Benjamin Netanyahu’s 15 years as Israel’s prime minister, spanning three consecutive terms, have provided him with a wealth of hard-earned political expertise. He’s never been in more need.
On the West Bank, deadly confrontations between Israelis and Palestinians have been escalating over the past year. Like in the past, Israeli defense forces claim to have killed terrorists, while Palestinians accuse the Israelis of killing a large number of innocent people. According to the Israeli human rights organization B’Tselem, 2022 will be the worst year in the West Bank and East Jerusalem in over two decades, with an estimated 154 Palestinian deaths. In the same time frame, 25 Israelis and foreign persons were slain by Palestinian assaults. Israelis have murdered 80 Palestinians so far this year, while Palestinian assaults have killed 14 Israelis.

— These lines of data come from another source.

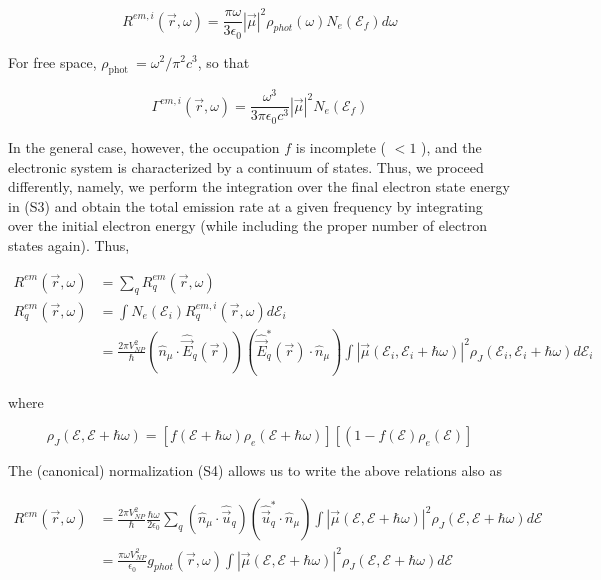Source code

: \documentclass[10pt]{article}
\begin{document}
\begin{equation*}
R^{e m, i}(\vec{r}, \omega)=\frac{\pi \omega}{3 \epsilon_{0}}|\vec{\mu}|^{2} \rho_{p h o t}(\omega) N_{e}\left(\mathcal{E}_{f}\right) d \omega \tag{S5}
\end{equation*}


For free space, $\rho_{\text {phot }}=\omega^{2} / \pi^{2} c^{3}$, so that


\begin{equation*}
\Gamma^{e m, i}(\vec{r}, \omega)=\frac{\omega^{3}}{3 \pi \epsilon_{0} c^{3}}|\vec{\mu}|^{2} N_{e}\left(\mathcal{E}_{f}\right) \tag{S6}
\end{equation*}


In the general case, however, the occupation $f$ is incomplete ( $<1$ ), and the electronic system is characterized by a continuum of states. Thus, we proceed differently, namely, we perform the integration over the final electron state energy in (S3) and obtain the total emission rate at a given frequency by integrating over the initial electron energy (while including the proper number of electron states again). Thus,


\begin{align*}
R^{e m}(\vec{r}, \omega) & =\sum_{q} R_{q}^{e m}(\vec{r}, \omega)  \tag{S7}\\
R_{q}^{e m}(\vec{r}, \omega) & =\int N_{e}\left(\mathcal{E}_{i}\right) R_{q}^{e m, i}(\vec{r}, \omega) d \mathcal{E}_{i} \\
& =\frac{2 \pi V_{N P}^{2}}{\hbar}\left(\hat{n}_{\mu} \cdot \hat{\vec{E}}_{q}(\vec{r})\right)\left(\hat{\vec{E}}_{q}^{*}(\vec{r}) \cdot \hat{n}_{\mu}\right) \int\left|\vec{\mu}\left(\mathcal{E}_{i}, \mathcal{E}_{i}+\hbar \omega\right)\right|^{2} \rho_{J}\left(\mathcal{E}_{i}, \mathcal{E}_{i}+\hbar \omega\right) d \mathcal{E}_{i}
\end{align*}


where


\begin{equation*}
\rho_{J}(\mathcal{E}, \mathcal{E}+\hbar \omega)=\left[f(\mathcal{E}+\hbar \omega) \rho_{e}(\mathcal{E}+\hbar \omega)\right]\left[\left(1-f(\mathcal{E}) \rho_{e}(\mathcal{E})\right]\right. \tag{S8}
\end{equation*}


The (canonical) normalization (S4) allows us to write the above relations also as


\begin{align*}
R^{e m}(\vec{r}, \omega) & =\frac{2 \pi V_{N P}^{2}}{\hbar} \frac{\hbar \omega}{2 \epsilon_{0}} \sum_{q}\left(\hat{n}_{\mu} \cdot \hat{\vec{u}}_{q}\right)\left(\hat{\vec{u}}_{q}^{*} \cdot \hat{n}_{\mu}\right) \int|\vec{\mu}(\mathcal{E}, \mathcal{E}+\hbar \omega)|^{2} \rho_{J}(\mathcal{E}, \mathcal{E}+\hbar \omega) d \mathcal{E} \\
& =\frac{\pi \omega V_{N P}^{2}}{\epsilon_{0}} g_{p h o t}(\vec{r}, \omega) \int|\vec{\mu}(\mathcal{E}, \mathcal{E}+\hbar \omega)|^{2} \rho_{J}(\mathcal{E}, \mathcal{E}+\hbar \omega) d \mathcal{E} \tag{S9}
\end{align*}
\end{document}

Perhaps more astonishing is the escalating political conflict among Israelis over planned modifications to the power of Israeli courts by Netanyahu. His administration has suggested a plan that, in three ways, would significantly diminish the Supreme Court of Israel. Secondly, it would empower the Knesset, Israel’s parliament, to overturn judicial judgments by simple majority vote. Second, it would revoke the Supreme Court’s authority to invalidate legislation deemed incompatible with Israel’s Basic Laws, which serve as the country’s constitution. Thirdly, it would give elected authorities a larger role in selecting the court’s justices.
According to the plan’s proponents, it is a long-overdue change that will restrict the authority of unelected judges to exercise uncontrolled power over laws drafted by the elected representatives of the people. This is especially true for those who believe the court is dominated by activist justices who rule against them on immigration restrictions, settlement policy in the West Bank, and ultra-Orthodox military conscription. Opponents assert that Netanyahu, who is now on trial for corruption accusations, intends to eliminate checks and balances on his power, endangering Israeli democracy by allowing any government with 61 of 120 Knesset votes to do anything it can approve.

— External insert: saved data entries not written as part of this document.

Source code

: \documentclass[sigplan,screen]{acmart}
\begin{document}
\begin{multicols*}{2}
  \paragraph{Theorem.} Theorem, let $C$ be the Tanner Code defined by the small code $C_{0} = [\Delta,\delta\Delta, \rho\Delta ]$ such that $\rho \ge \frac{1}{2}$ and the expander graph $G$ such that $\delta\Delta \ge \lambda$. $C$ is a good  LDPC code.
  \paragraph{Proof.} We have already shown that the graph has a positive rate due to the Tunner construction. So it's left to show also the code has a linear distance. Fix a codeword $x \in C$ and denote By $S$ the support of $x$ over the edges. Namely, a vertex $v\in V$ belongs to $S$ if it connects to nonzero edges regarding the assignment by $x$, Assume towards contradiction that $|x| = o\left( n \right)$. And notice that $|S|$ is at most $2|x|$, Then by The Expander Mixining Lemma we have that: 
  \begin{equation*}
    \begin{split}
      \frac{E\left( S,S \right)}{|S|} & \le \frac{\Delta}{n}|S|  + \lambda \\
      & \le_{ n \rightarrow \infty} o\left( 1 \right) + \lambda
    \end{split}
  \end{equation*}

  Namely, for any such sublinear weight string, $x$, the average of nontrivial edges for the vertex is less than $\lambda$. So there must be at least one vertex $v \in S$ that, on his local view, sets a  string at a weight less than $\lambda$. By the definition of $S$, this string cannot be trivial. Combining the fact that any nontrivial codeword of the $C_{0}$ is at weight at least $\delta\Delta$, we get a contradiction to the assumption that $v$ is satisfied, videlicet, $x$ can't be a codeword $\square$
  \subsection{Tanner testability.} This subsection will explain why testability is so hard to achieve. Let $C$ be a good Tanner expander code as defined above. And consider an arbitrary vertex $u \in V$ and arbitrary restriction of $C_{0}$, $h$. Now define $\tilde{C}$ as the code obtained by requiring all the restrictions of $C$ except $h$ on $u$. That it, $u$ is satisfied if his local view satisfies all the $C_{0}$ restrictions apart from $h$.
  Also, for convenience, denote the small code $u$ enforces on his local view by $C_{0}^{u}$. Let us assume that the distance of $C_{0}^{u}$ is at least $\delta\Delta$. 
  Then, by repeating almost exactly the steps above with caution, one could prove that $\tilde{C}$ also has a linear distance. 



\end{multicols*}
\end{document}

The vast majority of Israelis are opposed to the reform. According to a February study conducted by the Israel Democracy Institute, around two-thirds of respondents believe the court should retain the authority to strike down legislation that judges deem to contravene the Basic Laws. In fact, over half of Likud voters, Netanyahu’s own party, concur.
This may explain why protests against the administration have been so widespread and noisy in recent weeks. On March 11, the culmination of weeks of demonstrations, hundreds of thousands of Israelis went to the streets in an unparalleled display of anti-government rage in Israel’s history. A confrontation between the government’s Minister of National Security and Israel’s Attorney General about how to respond highlighted the intensity of outrage on both sides.
There are also concerns that if Netanyahu does not make significant adjustments to the proposed judicial reforms, he would soon have to deal with severe economic consequences. Analysts both inside and outside the nation have cautioned that judicial reforms might reduce the country’s credit rating, drastically increase the cost of borrowing, and discourage foreign investment.
Netanyahu has struggled in previous years to establish majority administrations without the assistance of far-right parties and populist MPs who prefer conflict to compromise, notably with Palestinians. The Prime Minister has proven to be a skilled political acrobat, able to placate a sufficient number of individuals to keep the lights on and his administration going forward. Nonetheless, they are his toughest challenges to date.